We certainly need to produce in this world. Our lives demand tremendous productivity from us in order to survive. But productivity is going to happen out of necessity. If it doesn’t, sacrifices are made in other areas: independence vs dependence, security vs. insecurity, comfort vs. struggle. We’ll produce when we want to, and often produce even when we don’t want to. Some production is life-giving and other productivity is about checking boxes – getting stuff done, or at least feeling like we’re getting stuff done.
Productivity is a measure but it’s really not the measure. Besides, few of us need a reminder of our need to get stuff done. We’re quite aware of how productive, or unproductive, we are, and there are thousands of posts, books, videos, consultants, and articles, readily available to help us get more productive.

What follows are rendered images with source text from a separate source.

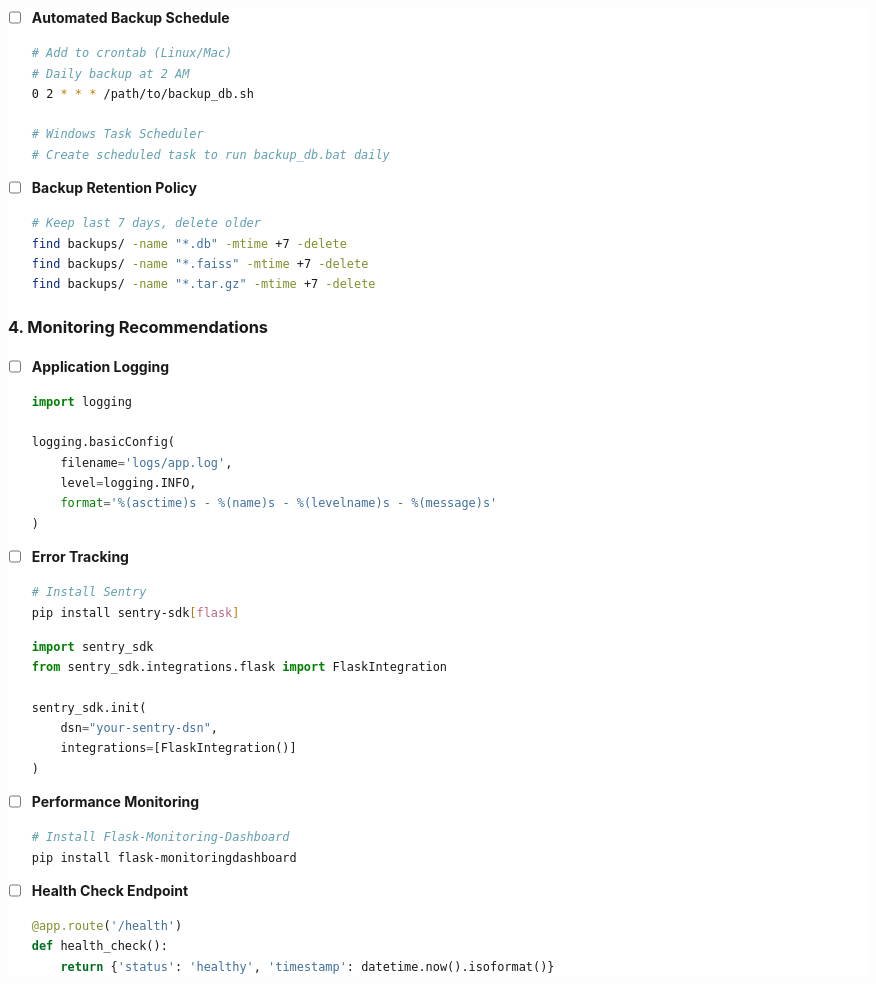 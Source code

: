- [ ] **Automated Backup Schedule**
  ```bash
  # Add to crontab (Linux/Mac)
  # Daily backup at 2 AM
  0 2 * * * /path/to/backup_db.sh
  
  # Windows Task Scheduler
  # Create scheduled task to run backup_db.bat daily
  ```

- [ ] **Backup Retention Policy**
  ```bash
  # Keep last 7 days, delete older
  find backups/ -name "*.db" -mtime +7 -delete
  find backups/ -name "*.faiss" -mtime +7 -delete
  find backups/ -name "*.tar.gz" -mtime +7 -delete
  ```

### 4. Monitoring Recommendations

- [ ] **Application Logging**
  ```python
  import logging
  
  logging.basicConfig(
      filename='logs/app.log',
      level=logging.INFO,
      format='%(asctime)s - %(name)s - %(levelname)s - %(message)s'
  )
  ```

- [ ] **Error Tracking**
  ```bash
  # Install Sentry
  pip install sentry-sdk[flask]
  ```
  ```python
  import sentry_sdk
  from sentry_sdk.integrations.flask import FlaskIntegration
  
  sentry_sdk.init(
      dsn="your-sentry-dsn",
      integrations=[FlaskIntegration()]
  )
  ```

- [ ] **Performance Monitoring**
  ```bash
  # Install Flask-Monitoring-Dashboard
  pip install flask-monitoringdashboard
  ```

- [ ] **Health Check Endpoint**
  ```python
  @app.route('/health')
  def health_check():
      return {'status': 'healthy', 'timestamp': datetime.now().isoformat()}
  ```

I’m more interested in the quality of those breaths and the simple miracle that we get them. Of course, as miraculous our breaths are, their persistence and volume over time makes each one impossible for us to celebrate. Ah, but they lead us to so many moments. Moments that have the potential to take our breath away.
And now, a pause for gratitude. August is here. August of 2022. Not 2000, 2010, or 2021 but 2022. You are alive, enjoying breaths that you hardly notice, and miracles are happening all about you. And it’s likely that, like me, you waste many of them.

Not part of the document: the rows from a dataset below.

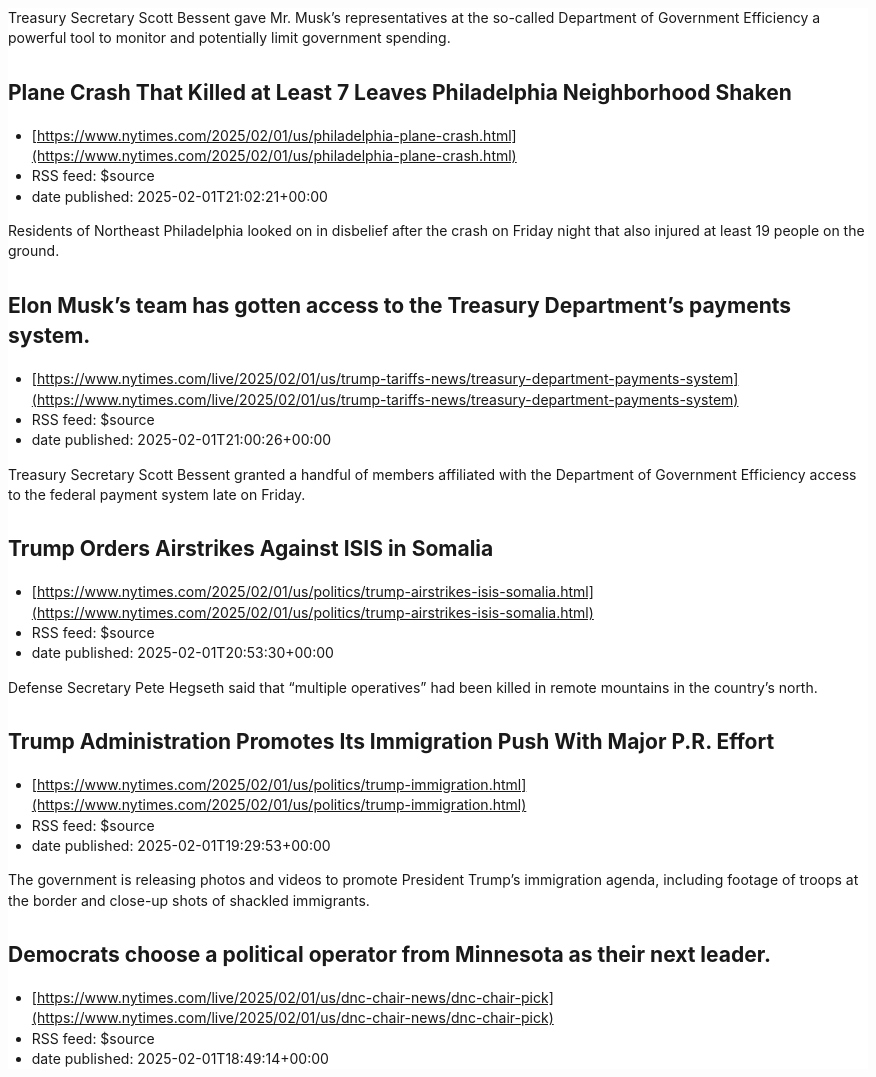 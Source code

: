 Treasury Secretary Scott Bessent gave Mr. Musk’s representatives at the so-called Department of Government Efficiency a powerful tool to monitor and potentially limit government spending.

## Plane Crash That Killed at Least 7 Leaves Philadelphia Neighborhood Shaken
 - [https://www.nytimes.com/2025/02/01/us/philadelphia-plane-crash.html](https://www.nytimes.com/2025/02/01/us/philadelphia-plane-crash.html)
 - RSS feed: $source
 - date published: 2025-02-01T21:02:21+00:00

Residents of Northeast Philadelphia looked on in disbelief after the crash on Friday night that also injured at least 19 people on the ground.

## Elon Musk’s team has gotten access to the Treasury Department’s payments system.
 - [https://www.nytimes.com/live/2025/02/01/us/trump-tariffs-news/treasury-department-payments-system](https://www.nytimes.com/live/2025/02/01/us/trump-tariffs-news/treasury-department-payments-system)
 - RSS feed: $source
 - date published: 2025-02-01T21:00:26+00:00

Treasury Secretary Scott Bessent granted a handful of members affiliated with the Department of Government Efficiency access to the federal payment system late on Friday.

## Trump Orders Airstrikes Against ISIS in Somalia
 - [https://www.nytimes.com/2025/02/01/us/politics/trump-airstrikes-isis-somalia.html](https://www.nytimes.com/2025/02/01/us/politics/trump-airstrikes-isis-somalia.html)
 - RSS feed: $source
 - date published: 2025-02-01T20:53:30+00:00

Defense Secretary Pete Hegseth said that “multiple operatives” had been killed in remote mountains in the country’s north.

## Trump Administration Promotes Its Immigration Push With Major P.R. Effort
 - [https://www.nytimes.com/2025/02/01/us/politics/trump-immigration.html](https://www.nytimes.com/2025/02/01/us/politics/trump-immigration.html)
 - RSS feed: $source
 - date published: 2025-02-01T19:29:53+00:00

The government is releasing photos and videos to promote President Trump’s immigration agenda, including footage of troops at the border and close-up shots of shackled immigrants.

## Democrats choose a political operator from Minnesota as their next leader.
 - [https://www.nytimes.com/live/2025/02/01/us/dnc-chair-news/dnc-chair-pick](https://www.nytimes.com/live/2025/02/01/us/dnc-chair-news/dnc-chair-pick)
 - RSS feed: $source
 - date published: 2025-02-01T18:49:14+00:00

Remember, for purposes of this post, I’m not talking about productivity for purposes of efficiency or effectiveness. Our ability to get stuff done is a beautiful thing and worthy of some gratitude. Celebrate for a moment and move on. Let’s consider the miracles and what we do to hide, delay, deny, or even kill them.
For just a moment, let your mind wander over your preceding week. That’s about 161,000 breaths from your bank. How many moments took your breath away? Perhaps it was a regular week and breath-taking opportunities were at a minimum. We’ll return to that in a moment. How many arguments did you have? What about moments thinking about arguments? Did you spend any breaths worrying about something someone said? What about time spent thinking about what you think someone else may have been thinking? Did you spend any breaths on anger? Resentment? Jealousy? Fear?

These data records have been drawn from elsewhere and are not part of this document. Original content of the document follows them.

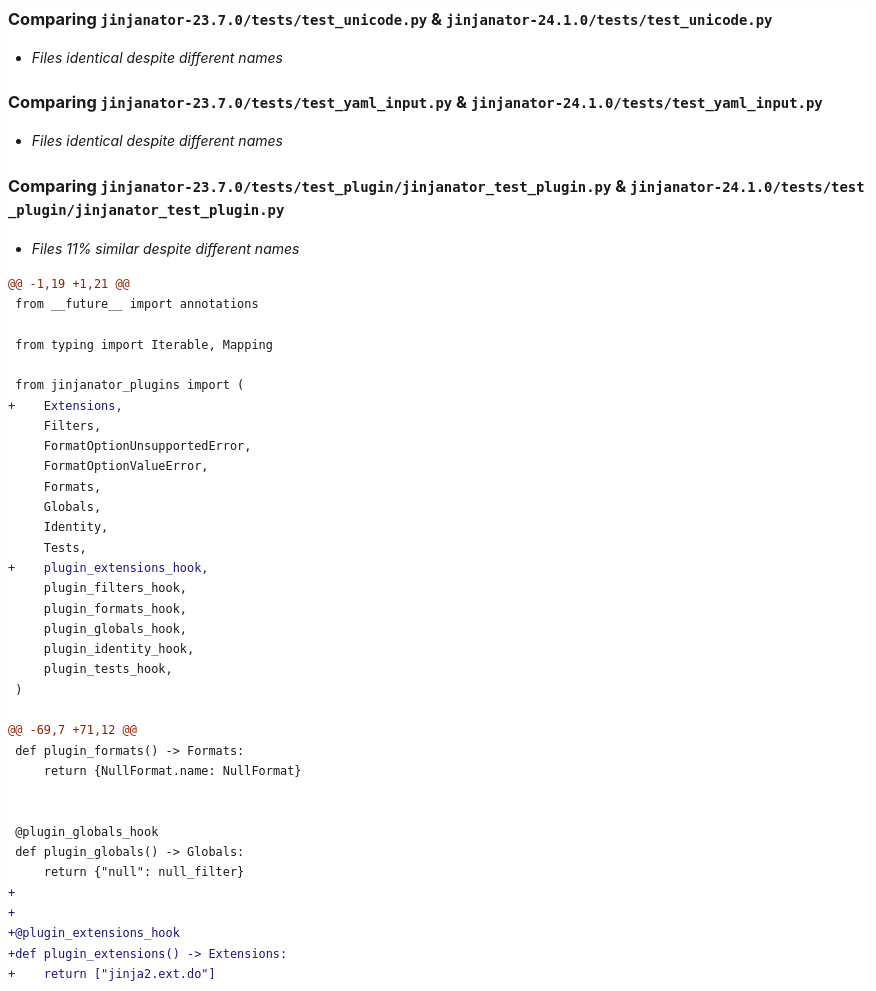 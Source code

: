 ### Comparing `jinjanator-23.7.0/tests/test_unicode.py` & `jinjanator-24.1.0/tests/test_unicode.py`

 * *Files identical despite different names*

### Comparing `jinjanator-23.7.0/tests/test_yaml_input.py` & `jinjanator-24.1.0/tests/test_yaml_input.py`

 * *Files identical despite different names*

### Comparing `jinjanator-23.7.0/tests/test_plugin/jinjanator_test_plugin.py` & `jinjanator-24.1.0/tests/test_plugin/jinjanator_test_plugin.py`

 * *Files 11% similar despite different names*

```diff
@@ -1,19 +1,21 @@
 from __future__ import annotations
 
 from typing import Iterable, Mapping
 
 from jinjanator_plugins import (
+    Extensions,
     Filters,
     FormatOptionUnsupportedError,
     FormatOptionValueError,
     Formats,
     Globals,
     Identity,
     Tests,
+    plugin_extensions_hook,
     plugin_filters_hook,
     plugin_formats_hook,
     plugin_globals_hook,
     plugin_identity_hook,
     plugin_tests_hook,
 )
 
@@ -69,7 +71,12 @@
 def plugin_formats() -> Formats:
     return {NullFormat.name: NullFormat}
 
 
 @plugin_globals_hook
 def plugin_globals() -> Globals:
     return {"null": null_filter}
+
+
+@plugin_extensions_hook
+def plugin_extensions() -> Extensions:
+    return ["jinja2.ext.do"]
```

Ok, sometimes fear is necessary. Let’s shift gears for a moment (perhaps 10-15 breaths). How many times did you see something beautiful this past week? I suppose that is a bit obscure. How about: how many times did you see something beautiful and recognize it as being beautiful? What about moments in which you were really thankful for someone or something, did you have any of those? Remember, they only count if you noticed them.
Let’s return to the things that did or didn’t take your breath away. For any that took your breath away, how did you feel in that moment? How long did it last? Did you see it for what it was while you were in it? If there were no such moments, consider your week for a few more breaths. Did you notice a full moon lighting up your backyard? Were there any children in your week? What did they do? Did anyone hug you or touch you tenderly? Did you have a win?
For me, I find it easy to look back over my week and feel acutely all of the miracle moments that I squandered. The wasted breaths in a conversation or argument. The lost opportunity to touch or smile or encourage. The kind remark I didn’t make or the one I received but failed to really notice. The beautiful little voice asking me for a cup of water or to read a book. Tell me again poppy. Like breaths, they all come and go so quickly and so quietly.
The reality is that none of us will fill the “unforgiving minute with sixty seconds worth of distance run” every single time. We’ll aim for productivity and we’ll fall somewhere between pretty effective and terribly sluggish. But the miracles, oh, the miracles. What a shame to miss those. Six hundred and seventy two million breaths sure seems like a lot, but they are so very fleeting.
We won’t, we can’t, see every single miracle, every time. We won’t remember to be grateful for each breath nor is it likely we’ll feel the blessing of even a majority of our moments. However, we can pause every now and then to spend a few breaths feeling the joy of the many chances we get to have them taken away.